Dia mengaku begitu merasakan bagaimana PDIP memiliki kedekatan dengan kalangan santri, kalangan kiai, jamaah dan jamiyah dari Nahdlatul Ulama.
 
"Di PDI Perjuangan kami juga diajarkan untuk mengambil tanggung jawab dalam memberdayakan umat melalui program-program kerakyatan yang sasarannya di dalamnya juga ada para nahdliyin," kata Eri dalam siaran persnya
 
Bupati Trenggalek Mochamad Nur Arifin mengatakan peringatan ini bukan kebetulan saja.

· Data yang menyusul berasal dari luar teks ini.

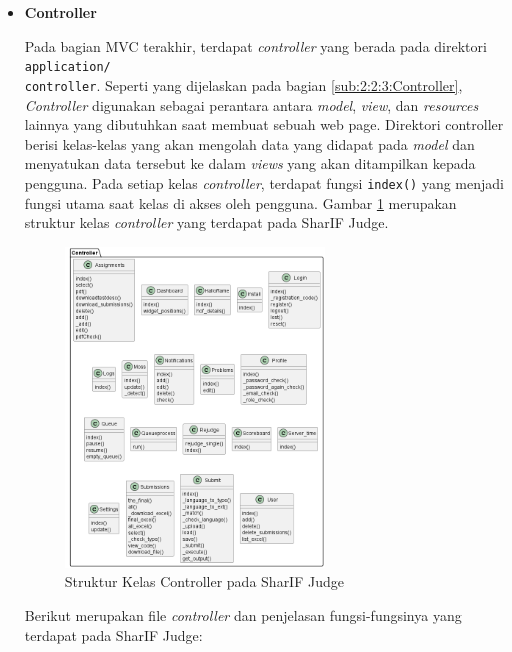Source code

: \documentclass[a4paper,twoside]{article}
\begin{document}
\begin{enumerate}
\begin{itemize}
\begin{itemize}
		            \end{itemize}

		            \newpage

		      \item \textbf{Controller}
		            \label{sub:3:1:1:controller}

		            Pada bagian MVC terakhir, terdapat \textit{controller} yang berada pada direktori \verb|application/| \\ \verb|controller|. Seperti yang dijelaskan pada bagian \ref{sub:2:2:3:Controller}, \textit{Controller} digunakan sebagai perantara antara \textit{model}, \textit{view}, dan \textit{resources} lainnya yang dibutuhkan saat membuat sebuah web page. Direktori controller berisi kelas-kelas yang akan mengolah data yang didapat pada \textit{model} dan menyatukan data tersebut ke dalam \textit{views} yang akan ditampilkan kepada pengguna. Pada setiap kelas \textit{controller}, terdapat fungsi \verb|index()| yang menjadi fungsi utama saat kelas di akses oleh pengguna.
		            Gambar \ref{fig:3:1:1:controller} merupakan struktur kelas \textit{controller} yang terdapat pada SharIF Judge.
		            \begin{figure}[H]
			            \centering
			            \includegraphics[width=0.65\textwidth]{analisis/mvc/controller.png}
			            \caption{Struktur Kelas Controller pada SharIF Judge}
			            \label{fig:3:1:1:controller}
		            \end{figure}
		            Berikut merupakan file \textit{controller} dan penjelasan fungsi-fungsinya yang terdapat pada SharIF Judge:


\end{itemize}
\end{enumerate}
\end{document}
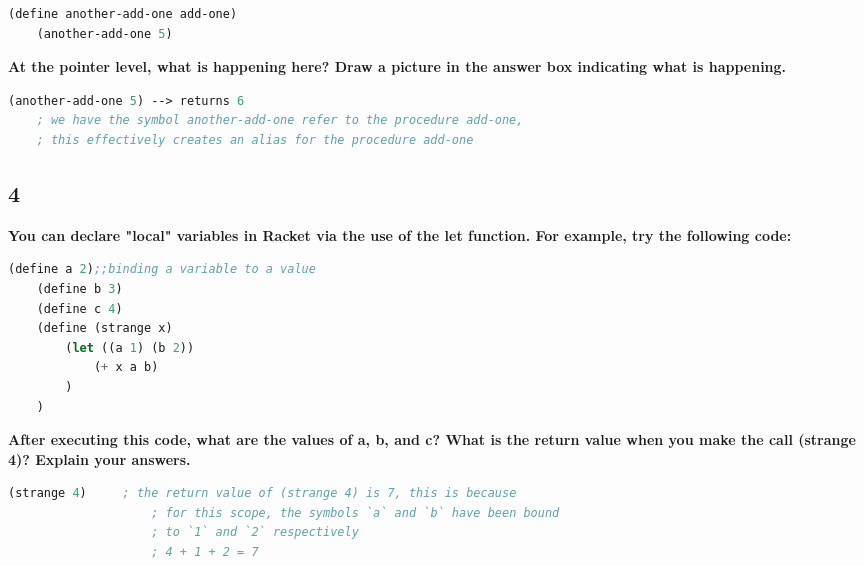 \documentclass{article}
\begin{document}
\begin{lstlisting}[language=lisp]
    (define another-add-one add-one) 
    (another-add-one 5) 
\end{lstlisting}

\begin{adjustwidth}{2em}{0em}
    \textbf{At the pointer level, what is happening here? Draw a picture in the answer box indicating what is happening.}
\end{adjustwidth}

\begin{lstlisting}[language=lisp,style=redStyle]
    (another-add-one 5) --> returns 6
    ; we have the symbol another-add-one refer to the procedure add-one, 
    ; this effectively creates an alias for the procedure add-one
\end{lstlisting}

\subsection*{4}
\begin{adjustwidth}{2em}{0em}
    \textbf{You can declare "local" variables in Racket via the use of the let function. For example, try the following code: }
\end{adjustwidth}

\begin{lstlisting}[language=lisp]
    (define a 2);;binding a variable to a value 
    (define b 3) 
    (define c 4) 
    (define (strange x) 
        (let ((a 1) (b 2)) 
            (+ x a b)
        )
    ) 
\end{lstlisting}

\begin{adjustwidth}{2em}{0em}
    \textbf{After executing this code, what are the values of a, b, and c? What is the return value when you make the call (strange 4)? Explain your answers.}
\end{adjustwidth}

\begin{lstlisting}[language=lisp,style=redStyle]
    (strange 4)     ; the return value of (strange 4) is 7, this is because
                    ; for this scope, the symbols `a` and `b` have been bound
                    ; to `1` and `2` respectively
                    ; 4 + 1 + 2 = 7 
\end{lstlisting}
\end{document}
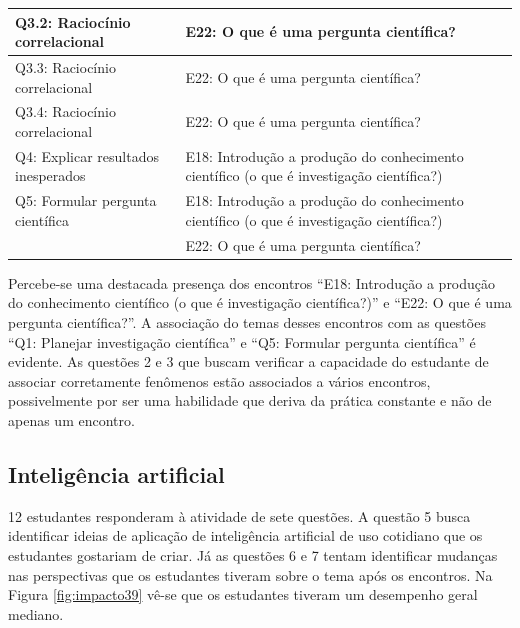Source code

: \documentclass[
]{book}
\begin{document}
\begin{table}
\begin{tabular}[t]{l|l}
\hline
Q3.2: Raciocínio correlacional & E22: O que é uma pergunta científica?\\
\hline
Q3.3: Raciocínio correlacional & E22: O que é uma pergunta científica?\\
\hline
Q3.4: Raciocínio correlacional & E22: O que é uma pergunta científica?\\
\hline
Q4: Explicar resultados inesperados & E18: Introdução a produção do conhecimento científico (o que é investigação científica?)\\
\hline
Q5: Formular pergunta científica & E18: Introdução a produção do conhecimento científico (o que é investigação científica?)\\
\hline
 & E22: O que é uma pergunta científica?\\
\hline
\end{tabular}
\end{table}

Percebe-se uma destacada presença dos encontros ``E18: Introdução a produção do conhecimento científico (o que é investigação científica?)'' e ``E22: O que é uma pergunta científica?''. A associação do temas desses encontros com as questões ``Q1: Planejar investigação científica'' e ``Q5: Formular pergunta científica'' é evidente. As questões 2 e 3 que buscam verificar a capacidade do estudante de associar corretamente fenômenos estão associados a vários encontros, possivelmente por ser uma habilidade que deriva da prática constante e não de apenas um encontro.

\hypertarget{inteliguxeancia-artificial}{%
\subsection{Inteligência artificial}\label{inteliguxeancia-artificial}}

12 estudantes responderam à atividade de sete questões. A questão 5 busca identificar ideias de aplicação de inteligência artificial de uso cotidiano que os estudantes gostariam de criar. Já as questões 6 e 7 tentam identificar mudanças nas perspectivas que os estudantes tiveram sobre o tema após os encontros. Na Figura \ref{fig:impacto39} vê-se que os estudantes tiveram um desempenho geral mediano.
\end{document}
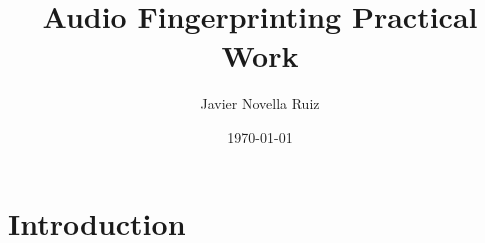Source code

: \documentclass[11pt, a4paper]{article}
\title{Audio Fingerprinting Practical Work}
\author{Javier Novella Ruiz}
\date{\today}
\begin{document}
    

    \tableofcontents

    \newpage

    \section{Introduction}

    \newpage

    \begin{thebibliography}{11}

    



    \end{thebibliography}
\end{document}
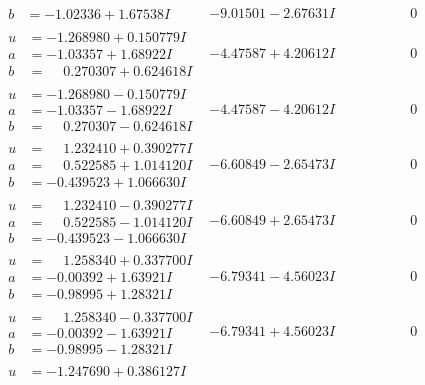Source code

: \documentclass[1p]{elsarticle_modified}
\theoremstyle{definition}
\begin{document}
$$\begin{array}{c|c|c}
\begin{aligned}
b &= -1.02336 + 1.67538 I\end{aligned}
 & -9.01501 - 2.67631 I & \phantom{-0.000000 } 0 \\ \hline\begin{aligned}
u &= -1.268980 + 0.150779 I \\
a &= -1.03357 + 1.68922 I \\
b &= \phantom{-}0.270307 + 0.624618 I\end{aligned}
 & -4.47587 + 4.20612 I & \phantom{-0.000000 } 0 \\ \hline\begin{aligned}
u &= -1.268980 - 0.150779 I \\
a &= -1.03357 - 1.68922 I \\
b &= \phantom{-}0.270307 - 0.624618 I\end{aligned}
 & -4.47587 - 4.20612 I & \phantom{-0.000000 } 0 \\ \hline\begin{aligned}
u &= \phantom{-}1.232410 + 0.390277 I \\
a &= \phantom{-}0.522585 + 1.014120 I \\
b &= -0.439523 + 1.066630 I\end{aligned}
 & -6.60849 - 2.65473 I & \phantom{-0.000000 } 0 \\ \hline\begin{aligned}
u &= \phantom{-}1.232410 - 0.390277 I \\
a &= \phantom{-}0.522585 - 1.014120 I \\
b &= -0.439523 - 1.066630 I\end{aligned}
 & -6.60849 + 2.65473 I & \phantom{-0.000000 } 0 \\ \hline\begin{aligned}
u &= \phantom{-}1.258340 + 0.337700 I \\
a &= -0.00392 + 1.63921 I \\
b &= -0.98995 + 1.28321 I\end{aligned}
 & -6.79341 - 4.56023 I & \phantom{-0.000000 } 0 \\ \hline\begin{aligned}
u &= \phantom{-}1.258340 - 0.337700 I \\
a &= -0.00392 - 1.63921 I \\
b &= -0.98995 - 1.28321 I\end{aligned}
 & -6.79341 + 4.56023 I & \phantom{-0.000000 } 0 \\ \hline\begin{aligned}
u &= -1.247690 + 0.386127 I \\

\end{aligned}
\end{array}$$
\end{document}
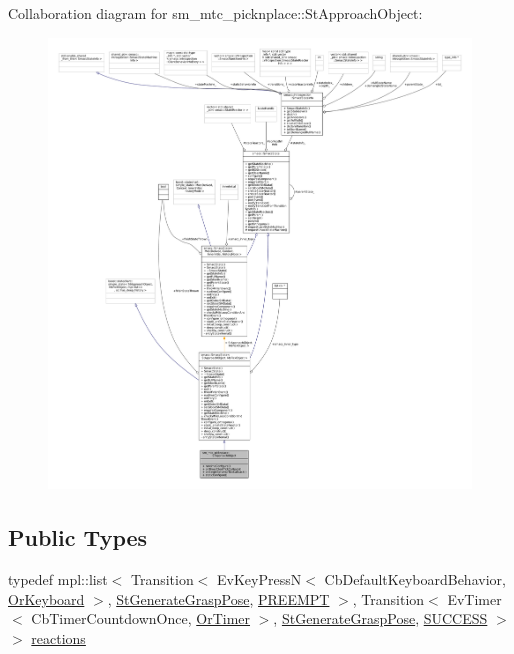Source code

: Collaboration diagram for sm\+\_\+mtc\+\_\+picknplace\+:\+:St\+Approach\+Object\+:
\nopagebreak
\begin{figure}[H]
\begin{center}
\leavevmode
\includegraphics[width=350pt]{structsm__mtc__picknplace_1_1StApproachObject__coll__graph}
\end{center}
\end{figure}
\subsection*{Public Types}
\begin{DoxyCompactItemize}
\item 
typedef mpl\+::list$<$ Transition$<$ Ev\+Key\+PressN$<$ Cb\+Default\+Keyboard\+Behavior, \hyperlink{classsm__mtc__picknplace_1_1OrKeyboard}{Or\+Keyboard} $>$, \hyperlink{structsm__mtc__picknplace_1_1StGenerateGraspPose}{St\+Generate\+Grasp\+Pose}, \hyperlink{classPREEMPT}{P\+R\+E\+E\+M\+PT} $>$, Transition$<$ Ev\+Timer$<$ Cb\+Timer\+Countdown\+Once, \hyperlink{classsm__mtc__picknplace_1_1OrTimer}{Or\+Timer} $>$, \hyperlink{structsm__mtc__picknplace_1_1StGenerateGraspPose}{St\+Generate\+Grasp\+Pose}, \hyperlink{classSUCCESS}{S\+U\+C\+C\+E\+SS} $>$ $>$ \hyperlink{structsm__mtc__picknplace_1_1StApproachObject_a9828fec00f78add92fa9cdbdeb14a0c9}{reactions}
\end{DoxyCompactItemize}
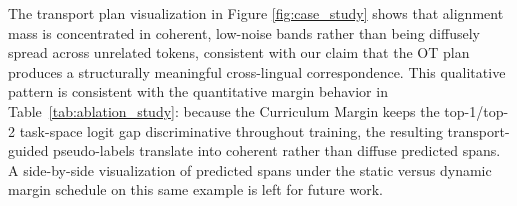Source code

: \documentclass[11pt]{article}
\begin{document}
The transport plan visualization in Figure \ref{fig:case_study} shows that alignment mass is concentrated in coherent, low-noise bands rather than being diffusely spread across unrelated tokens, consistent with our claim that the OT plan produces a structurally meaningful cross-lingual correspondence. This qualitative pattern is consistent with the quantitative margin behavior in Table~\ref{tab:ablation_study}: because the Curriculum Margin keeps the top-1/top-2 task-space logit gap discriminative throughout training, the resulting transport-guided pseudo-labels translate into coherent rather than diffuse predicted spans. A side-by-side visualization of predicted spans under the static versus dynamic margin schedule on this same example is left for future work.
\end{document}
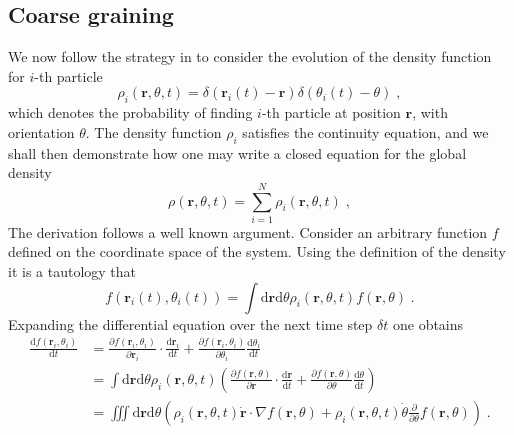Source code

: \documentclass{article}
\begin{document}
\subsection{Coarse graining}
We now follow the strategy in \cite{DavidSDean_1996} to consider the evolution of the density function for $i$-th particle
\begin{equation}
    \rho _i\left( \mathbf{r},\theta ,t \right) =\delta \left( \mathbf{r}_i\left( t \right) -\mathbf{r} \right) \delta \left( \theta _i\left( t \right) -\theta \right) \;, 
\end{equation}
which denotes the probability of finding $i$-th particle at position $\mathbf{r}$, with orientation $\theta$. The density function $\rho _i$ satisfies the continuity equation, and we shall then demonstrate how one may write a closed equation for the global density
\begin{equation}
    \rho \left( \mathbf{r},\theta ,t \right) =\sum_{i=1}^N{\rho _i\left( \mathbf{r},\theta ,t \right)}\;,
    \label{eq:coarseDensitySub2}
\end{equation}
The derivation follows a well known argument. Consider an arbitrary function $f$ defined on the coordinate space of the system. Using the definition of the density it is a tautology
that
\begin{equation}
    \label{eq:arbitraryFunction}
    f\left( \mathbf{r}_i\left( t \right) ,\theta _i\left( t \right) \right) =\int{\mathrm{d}\mathbf{r}\mathrm{d}\theta \rho _i\left( \mathbf{r},\theta ,t \right) f\left( \mathbf{r},\theta \right)}\;.
\end{equation}
Expanding the differential equation over the next time step $\delta t$ one obtains
\begin{equation}
    \begin{aligned}
        \frac{\mathrm{d}f\left( \mathbf{r}_i,\theta _i \right)}{\mathrm{d}t}&=\frac{\partial f\left( \mathbf{r}_i,\theta _i \right)}{\partial \mathbf{r}_i}\cdot \frac{\mathrm{d}\mathbf{r}_i}{\mathrm{d}t}+\frac{\partial f\left( \mathbf{r}_i,\theta _i \right)}{\partial \theta _i}\frac{\mathrm{d}\theta _i}{\mathrm{d}t}\\
        &=\int{\mathrm{d}\mathbf{r}\mathrm{d}\theta \rho _i\left( \mathbf{r},\theta ,t \right) \left( \frac{\partial f\left( \mathbf{r},\theta \right)}{\partial \mathbf{r}}\cdot \frac{\mathrm{d}\mathbf{r}}{\mathrm{d}t}+\frac{\partial f\left( \mathbf{r},\theta \right)}{\partial \theta}\frac{\mathrm{d}\theta}{\mathrm{d}t} \right)}\\
        &=\iiint{\mathrm{d}\mathbf{r}\mathrm{d}\theta \left( \rho _i\left( \mathbf{r},\theta ,t \right) \dot{\mathbf{r}}\cdot \nabla f\left( \mathbf{r},\theta \right) +\rho _i\left( \mathbf{r},\theta ,t \right) \dot{\theta}\frac{\partial}{\partial \theta}f\left( \mathbf{r},\theta \right) \right) \;.}\\
    \end{aligned}
\end{equation}
\end{document}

"Bukanlah sekedar peristiwa politik tetapi kepada penguatan sejarah, di mana di setiap kesempatan Bung Karno selalu mengatakan bahwa beliau mengidolakan Rasulullah Muhammad SAW, di mana revolusi Muhammad adalah 'summing up of many revolution in one big revolution'. Revolusi di segala sisi yang mengubah peradaban dunia dari jaman jahiliyah menuju jaman Islam yang terang benderang," kata Arifin.
 
Sebagai kader PDIP dan besar dalam keluarga NU, Arifin menyadari sepenuhnya bahwa nasionalisme adalah buah dari relijiusitas.
 
Sementara itu, kader PDIP yang kini menjadi Duta Besar RI untuk Tunisia Zuhairi Misrawi mengatakan, NU memiliki peran signifikan di dunia Islam dan di pentas internasional. Misi NU bagaimana mengangkat harkat dan martabat manusia.
 
Zuhairi menyebutkan dalam berbagai kesempatan Bung Karno menyatakan dirinya memiliki hubungan kokoh dengan para ulama. Bung Karno mengatakan dirinya sebagaimana NU sama-sama meyakini Tuhan, memiliki visi kebangsaan dan memperjuangkan keadilan sosial.
 
Gus Mis, sapaan akrab Zuhairi, mengatakan dirinya bersama Kedubes RI di Tunisia sedang menerjemahkan berbagai buku tentang Bung Karno dan kaitannya dengan Islam dan NU ke dalam bahasa Arab.
 
Di tempat yang sama, Sekretaris Umum Baitul Muslimin Indonesia (Bamusi) Nasyirul Falah Amru menilai NU dan PDIP memiliki garis perjuangan sama mengenai kesejahteraan masyarakat.
 
NU memikirkan umat, sedangkan PDIP menjadikan wong cilik sebagai arus perjuangan.
 
"Jadi saya pikir NU dengan PDIP, nasionalis-religius dalam konteks ini, ya, sama-sama bagaimana manusia itu dimanusiakan dan dalam hal ini masih banyak kaum yang termarginalkan," katanya. (An)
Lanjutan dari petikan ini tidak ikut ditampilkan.